A l'arrière, au volant de la dernière voiture du cortège E.Leclerc, Quentin prévient l'ensemble de ses camarades de tous les dépassements. Et il y en a beaucoup ! En majorité des motos d'organisation ainsi que des voitures d'invités. En général, ces dernières ont le droit de se faufiler, mais c'est parfois impossible. "Là, si ça passe pour nous, ils n'arriveront pas à doubler nos gros paniers devant, c'est trop large." Et ce n'est même pas encore la montée du Ventoux, on approche simplement du col de la Liguière... Le travail est donc considérable pour Quentin qui, bien sûr, transporte lui aussi une animatrice sur le toit.

A 13h, Jean-Marc, le chauffeur du premier char à l'avant, s'accorde une pause patrimoine au pied du Ventoux. Il informe toute l'équipe au talkie-walkie que "Sault est la capitale du nougat". Les consignes de sécurité représentent 95% de l'activité, tout au long de la journée, face à l'afflux incroyable de personnes, alors les rares moments de détente sont bons à prendre... "Les gens qui nous regardent bien, en général, il n'y a pas de problème, estime Quentin. Le pire, c'est si un enfant tourne le dos, si son bob s'envole et qu'il se retourne vite par réflexe pour aller le chercher sur la route... En revanche, on constate que les chiens sont désormais tous bien attachés."


14h30

Après une magique ascension du Ventoux, où les personnes amassées se font toujours et déjà de plus en plus nombreuses au fur et à mesure de l'approche du sommet, la journée est loin d'être terminée pour la caravane. A Malaucène, il faut vite aller démonter les chars pour laisser ensuite la place aux équipes des coureurs, puis reprendre la route classique : en effet, croiser sur l'autoroute un melon ou une fraise, les symboles de l'escouade E.Leclerc, ça pourrait surprendre...
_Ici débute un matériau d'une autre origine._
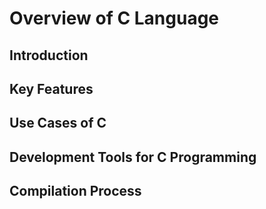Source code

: # Overview of C Language

## Introduction
## Key Features
## Use Cases of C
## Development Tools for C Programming
## Compilation Process
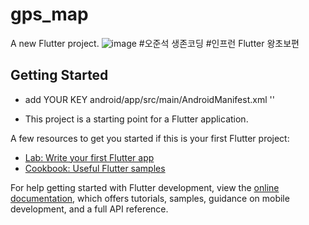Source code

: # gps_map

A new Flutter project.
![image](https://github.com/intelliM/flutter_king_basic_map/assets/40994539/71b91601-ceaf-4e22-a5ab-ff959c21867c)
\#오준석 생존코딩 \#인프런 Flutter 왕초보편

## Getting Started
- add YOUR KEY android/app/src/main/AndroidManifest.xml
'<meta-data  android:name="com.google.android.geo.API_KEY" android:value="YOUR KEY HERE" />'

- This project is a starting point for a Flutter application.

A few resources to get you started if this is your first Flutter project:

- [Lab: Write your first Flutter app](https://docs.flutter.dev/get-started/codelab)
- [Cookbook: Useful Flutter samples](https://docs.flutter.dev/cookbook)

For help getting started with Flutter development, view the
[online documentation](https://docs.flutter.dev/), which offers tutorials,
samples, guidance on mobile development, and a full API reference.
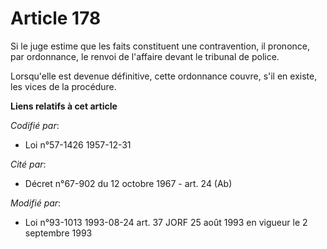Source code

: # Article 178

Si le juge estime que les faits constituent une contravention, il prononce, par ordonnance, le renvoi de l'affaire devant le
tribunal de police.

Lorsqu'elle est devenue définitive, cette ordonnance couvre, s'il en existe, les vices de la procédure.

**Liens relatifs à cet article**

_Codifié par_:

  - Loi n°57-1426 1957-12-31

_Cité par_:

  - Décret n°67-902 du 12 octobre 1967 - art. 24 (Ab)

_Modifié par_:

  - Loi n°93-1013 1993-08-24 art. 37 JORF 25 août 1993 en vigueur le 2 septembre 1993
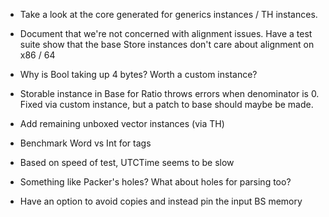 * Take a look at the core generated for generics instances / TH instances.

* Document that we're not concerned with alignment issues. Have a test suite
  show that the base Store instances don't care about alignment on x86 / 64

* Why is Bool taking up 4 bytes?  Worth a custom instance?

* Storable instance in Base for Ratio throws errors when denominator is 0.
  Fixed via custom instance, but a patch to base should maybe be made.

* Add remaining unboxed vector instances (via TH)

* Benchmark Word vs Int for tags

* Based on speed of test, UTCTime seems to be slow

* Something like Packer's holes?  What about holes for parsing too?

* Have an option to avoid copies and instead pin the input BS memory
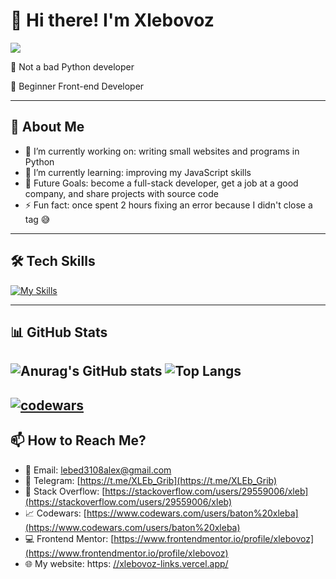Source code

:# 👋 Hi there! I'm Xlebovoz

![](https://komarev.com/ghpvc/?username=xlebovoz&color=red)

🚀 Not a bad Python developer

🚀 Beginner Front-end Developer

---

## 🌟 About Me

- 🔭 I’m currently working on: writing small websites and programs in Python  
- 🌱 I’m currently learning: improving my JavaScript skills  
- 🎯 Future Goals: become a full-stack developer, get a job at a good company, and share projects with source code  
- ⚡ Fun fact: once spent 2 hours fixing an error because I didn't close a tag 😅  

---

## 🛠️ Tech Skills
[![My Skills](https://skillicons.dev/icons?i=js,html,css,react,git,github,py,flask,vscode)](https://skillicons.dev)

---

## 📊 GitHub Stats
![Anurag's GitHub stats](https://github-readme-stats.vercel.app/api?username=xlebovoz&show_icons=true&theme=radical)
![Top Langs](https://github-readme-stats.vercel.app/api/top-langs/?username=xlebovoz&layout=compact)
---
[![codewars](https://www.codewars.com/users/baton%20xleba/badges/large)](https://www.codewars.com/users/baton%20xleba) 
---

## 📫 How to Reach Me?

- 📧 Email: lebed3108alex@gmail.com  
- 📣 Telegram: [https://t.me/XLEb_Grib](https://t.me/XLEb_Grib)  
- 💼 Stack Overflow: [https://stackoverflow.com/users/29559006/xleb](https://stackoverflow.com/users/29559006/xleb)  
- 📈 Codewars: [https://www.codewars.com/users/baton%20xleba](https://www.codewars.com/users/baton%20xleba)  
- 💻 Frontend Mentor: [https://www.frontendmentor.io/profile/xlebovoz](https://www.frontendmentor.io/profile/xlebovoz)
- 🌐 My website: https: [//xlebovoz-links.vercel.app/](https://xlebovoz-links.vercel.app/)
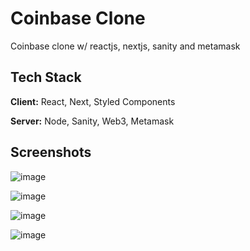 # Coinbase Clone

Coinbase clone w/ reactjs, nextjs, sanity and metamask

## Tech Stack

**Client:** React, Next, Styled Components

**Server:** Node, Sanity, Web3, Metamask

## Screenshots
![image](https://i.postimg.cc/SNCJg0Ks/2022-04-25-10-52-51.png)

![image](https://i.postimg.cc/sxJ4fRZz/2022-04-26-09-05-25.png)

![image](https://i.postimg.cc/zvJpmfP5/2022-04-26-09-08-48.png)

![image](https://i.postimg.cc/Pfb4Q1V7/2022-04-26-09-05-56.png)

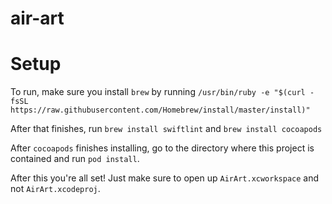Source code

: # air-art

# Setup

To run, make sure you install `brew` by running `/usr/bin/ruby -e "$(curl -fsSL https://raw.githubusercontent.com/Homebrew/install/master/install)"`

After that finishes, run `brew install swiftlint` and `brew install cocoapods`

After `cocoapods` finishes installing, go to the directory where this project is contained and run `pod install`.

After this you're all set! Just make sure to open up `AirArt.xcworkspace` and not `AirArt.xcodeproj`.

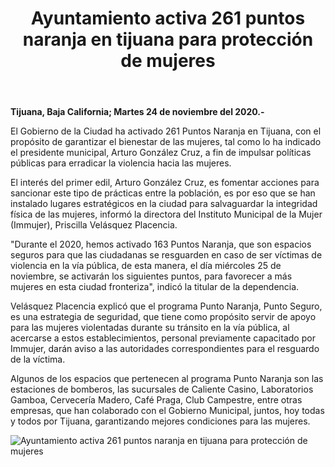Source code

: ﻿---
layout: blog
title:  "Ayuntamiento activa 261 puntos naranja en tijuana para protección de mujeres"
categories: tijuana
permalink: /:categories/:title:output_ext
image: /img/cnr/ayuntamiento-activa.jpg
alt: "Ayuntamiento activa 261 puntos naranja en tijuana para protección de mujeres"
autor: 
---


**Tijuana, Baja California;  Martes 24 de noviembre del 2020.-**


El Gobierno de la Ciudad ha activado 261 Puntos Naranja en Tijuana, con el propósito de garantizar el bienestar de las mujeres, tal como lo ha indicado el presidente municipal, Arturo González Cruz, a fin de impulsar políticas públicas para erradicar la violencia hacia las mujeres.


El interés del primer edil, Arturo González Cruz, es fomentar acciones para sancionar este tipo de prácticas entre la población, es por eso que se han instalado lugares estratégicos en la ciudad para salvaguardar la integridad física de las mujeres, informó la directora del Instituto Municipal de la Mujer (Immujer), Priscilla Velásquez Placencia.


"Durante el 2020, hemos activado 163 Puntos Naranja, que son espacios seguros para que las ciudadanas se resguarden en caso de ser víctimas de violencia en la vía pública, de esta manera, el día miércoles 25 de noviembre, se activarán los siguientes puntos, para favorecer a más mujeres en esta ciudad fronteriza", indicó la titular de la dependencia.


Velásquez Placencia explicó que el programa Punto Naranja, Punto Seguro, es una estrategia de seguridad, que tiene como propósito servir de apoyo para las mujeres violentadas durante su tránsito en la vía pública, al acercarse a estos establecimientos, personal previamente capacitado por Immujer, darán aviso a las autoridades correspondientes para el resguardo de la víctima. 


Algunos de los espacios que pertenecen al programa Punto Naranja son las estaciones de bomberos, las sucursales de Caliente Casino, Laboratorios Gamboa, Cervecería Madero, Café Praga, Club Campestre, entre otras empresas, que han colaborado con el Gobierno Municipal, juntos, hoy todas y todos por Tijuana, garantizando mejores condiciones para las mujeres.

<div id="carouselExampleSlidesOnly" class="carousel slide" data-ride="carousel">
  <div class="carousel-inner">
    <div class="carousel-item active">
       <img class="d-block w-100" src="/img/cnr/ayuntamiento-activa.jpg" loading="lazy"  alt="Ayuntamiento activa 261 puntos naranja en tijuana para protección de mujeres">
    </div>           
  </div>
</div>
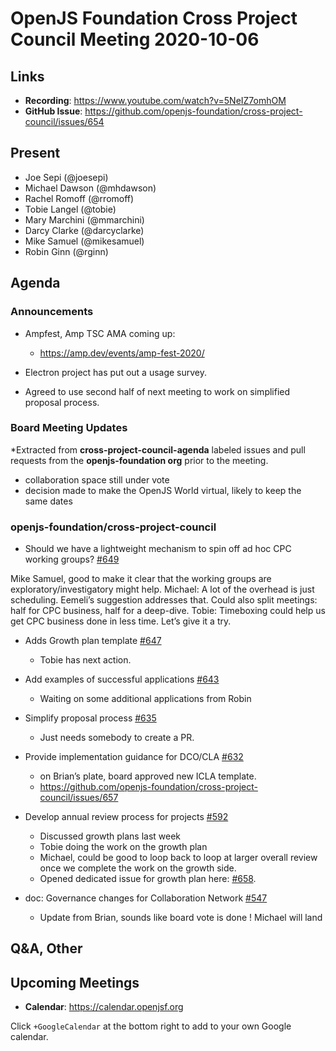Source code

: # OpenJS Foundation Cross Project Council Meeting 2020-10-06

## Links

* **Recording**: https://www.youtube.com/watch?v=5NeIZ7omhOM
* **GitHub Issue**: https://github.com/openjs-foundation/cross-project-council/issues/654

## Present

* Joe Sepi (@joesepi)
* Michael Dawson (@mhdawson)
* Rachel Romoff (@rromoff)
* Tobie Langel (@tobie)
* Mary Marchini (@mmarchini)
* Darcy Clarke (@darcyclarke)
* Mike Samuel (@mikesamuel)
* Robin Ginn (@rginn)

## Agenda

### Announcements

* Ampfest, Amp TSC AMA coming up:
  * https://amp.dev/events/amp-fest-2020/
* Electron project has put out a usage survey.  

* Agreed to use second half of next meeting to work on simplified proposal process.

### Board Meeting Updates
 
*Extracted from **cross-project-council-agenda** labeled issues and pull requests from the **openjs-foundation org** prior to the meeting.

* collaboration space still under vote
* decision made to make the OpenJS World virtual, likely to keep the same dates

### openjs-foundation/cross-project-council

* Should we have a lightweight mechanism to spin off ad hoc CPC working groups? [#649](https://github.com/openjs-foundation/cross-project-council/issues/649)
  
 Mike Samuel, good to make it clear that the working groups are exploratory/investigatory might help.
Michael: A lot of the overhead is just scheduling.  Eemeli’s suggestion addresses that.  Could also split meetings: half for CPC business, half for a deep-dive.
Tobie: Timeboxing could help us get CPC business done in less time.  Let’s give it a try.

* Adds Growth plan template [#647](https://github.com/openjs-foundation/cross-project-council/pull/647)
  * Tobie has next action.

* Add examples of successful applications [#643](https://github.com/openjs-foundation/cross-project-council/pull/643)
  * Waiting on some additional applications from Robin

* Simplify proposal process [#635](https://github.com/openjs-foundation/cross-project-council/issues/635)
  * Just needs somebody to create a PR.

* Provide implementation guidance for DCO/CLA [#632](https://github.com/openjs-foundation/cross-project-council/issues/632)
  * on Brian’s plate, board approved new ICLA template. 
  * https://github.com/openjs-foundation/cross-project-council/issues/657

* Develop annual review process for projects [#592](https://github.com/openjs-foundation/cross-project-council/issues/592)
  * Discussed growth plans last week
  * Tobie doing the work on the growth plan
  * Michael, could be good to loop back to loop at larger overall review once we complete the
    work on the growth side.
  * Opened dedicated issue for growth plan here: [#658](https://github.com/openjs-foundation/cross-project-council/issues/658).

* doc: Governance changes for Collaboration Network [#547](https://github.com/openjs-foundation/cross-project-council/pull/547)
  * Update from Brian, sounds like board vote is done ! Michael will land


## Q&A, Other

## Upcoming Meetings

* **Calendar**: https://calendar.openjsf.org

Click `+GoogleCalendar` at the bottom right to add to your own Google calendar.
Les véhicules techniques suivent également. Chaque marque a ses propres voitures de dépannage, qui suivent habituellement en queue de peloton mais peuvent remonter la file en cas de pépin. En plus de la dépanneuse générale, sorte de voiture-balai officielle de la caravane.


20h

L'équipe s'accorde enfin l'apéro à l'hôtel à Avignon... mais avec modération ! Car des contrôles sont en effet régulièrement effectués par la direction du Tour avant les étapes, et c'est tolérance zéro : une goutte encore présente dans le taux d'alcoolémie, et c'est le retour immédiat à la maison. Les messages d'organisation continuent d'affluer pour l'étape du lendemain, évoluant au long de la soirée. A 23h, une dernière partie de cartes occupe encore les plus téméraires. Qui ne feront pas long feu.

"Les gens nous souhaitent souvent de bonnes vacances, sourit François, présent lui parmi l'équipe du village départ, et qui se lève donc encore plus tôt. Alors oui, c'est un plaisir incroyable, mais aussi beaucoup de travail et de fatigue ! Et encore, là, c'est un luxe, on dort deux nuits de suite à Avignon et c'est à chaque fois relativement proche de l'arrivée comme du départ des étapes... Parfois, il y a trois heures de route pour rentrer de l'étape." Voilà la passion de ces dingues de vélo et/ou de la caravane, sans qui le Tour de France ne serait rien.